Tu, che or questi or quelli vincere tenti,

e intrappolar ti studi in mille modi,

Perché, cieco fanciullo, con tante fiamme

i cuori bruci, e di ferire tenti il fianco mio?

Che fece io mai, che a torturarmi insisti

e patir mi fai cotanti malanni?

Dispreggiate ho io mai le ire del tuo nume,

e neppur le forze che il tuo arco tiene;

Nè disprezzati ho mai di tua genitrice i regni,

né di voi disse mia lingua alcun male;

Di contra al ciel alzai con le mie lodi

e le fiamme e i lazzi e le frecce potenti;

Ma con devota mente sempre onorai te

e la madre tua ad un sol modo sempre temetti.

Le leggi vostre, i precetti, seguendo e gli statuti,

d’entrambi suddito al comando ho sempre vissuto.

E pur che giova a me li trionfi vostri aver cantato,

e voi tra gli altri dei aver lodato?

Pietade alcuna né compassion di me ti tocca,

Ohimé! così ti piace farmi tribolare misero?

Qual guadagno al fin farai della mia morte?

e qual grandezza darrati la mia rovina?

Non han riposo mai le stanche mie membra,

nessuna quiete dà il sonno agli stanchi occhi.

Di Cerere dono, né di Bacco dolce bevanda,

ricrea i miei sensi, né vivanda alcuna.

Giacché mentre io mangio vedo dragoni mangiare,

e son veleno, mentre io bevo, per me i vini.

Feriscono insistenti i tuoi dardi il mio core,

e notte e giorno uan fiamma brucia il mio petto.

Oh!
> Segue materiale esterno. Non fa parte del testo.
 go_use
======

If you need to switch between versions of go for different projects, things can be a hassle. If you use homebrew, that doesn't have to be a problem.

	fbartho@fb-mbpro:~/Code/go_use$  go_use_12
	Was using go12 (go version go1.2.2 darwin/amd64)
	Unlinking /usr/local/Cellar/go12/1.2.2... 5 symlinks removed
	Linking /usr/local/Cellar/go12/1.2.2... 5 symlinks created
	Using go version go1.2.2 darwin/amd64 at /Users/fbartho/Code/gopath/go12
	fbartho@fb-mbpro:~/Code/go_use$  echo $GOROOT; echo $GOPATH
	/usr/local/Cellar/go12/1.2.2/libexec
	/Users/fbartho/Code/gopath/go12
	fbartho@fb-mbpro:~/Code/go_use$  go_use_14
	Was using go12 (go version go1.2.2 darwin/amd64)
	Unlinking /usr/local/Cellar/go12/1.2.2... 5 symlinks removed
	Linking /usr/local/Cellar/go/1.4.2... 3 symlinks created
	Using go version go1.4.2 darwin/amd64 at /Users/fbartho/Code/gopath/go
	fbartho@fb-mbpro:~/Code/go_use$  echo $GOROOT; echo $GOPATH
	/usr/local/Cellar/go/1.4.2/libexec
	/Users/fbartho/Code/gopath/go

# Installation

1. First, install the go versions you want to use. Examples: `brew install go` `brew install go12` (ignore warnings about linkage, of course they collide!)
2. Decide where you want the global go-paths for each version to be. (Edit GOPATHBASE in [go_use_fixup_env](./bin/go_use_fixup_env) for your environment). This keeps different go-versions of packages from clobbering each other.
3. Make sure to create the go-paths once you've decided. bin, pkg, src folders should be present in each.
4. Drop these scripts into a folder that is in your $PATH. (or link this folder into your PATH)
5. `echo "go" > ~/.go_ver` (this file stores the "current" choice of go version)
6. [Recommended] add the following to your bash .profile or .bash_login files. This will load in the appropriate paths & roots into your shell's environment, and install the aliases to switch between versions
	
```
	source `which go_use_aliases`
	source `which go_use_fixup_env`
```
Se una qualche clemenza tocca la mente tua,

se dalle lacrime pie è mai piegato il tuo cuore,

Tosto concedi aiuto al giovin poeta,

e cessi la voglia iniqua di mia morte.

Né ti rincresca, dopo lungo tempo, ridare

il cervello al demente e me alla mia mente.

Dal mio cuor tosto rimuovi le ardenti fiamme,

né ti rincresca refrigerar il tenero fianco.

Almen fa che, riscaldata da pari faville,

pur senta tua fiamma la bella Morina.

Ella giammai sentì le tue frecciate,

e fredda sempre suol dispreggiare il tuo calore;

Il mio dolor essa mai non ascolta,

ma traditora canzona i miei guai.

Tua forza schernisce, disprezza i tuoi regni,

Empia mena esultando di mia morte il vanto.

Tu, se sari giusto, o rendi me libero,

o fa che pur essa al tuo laccio sia presa.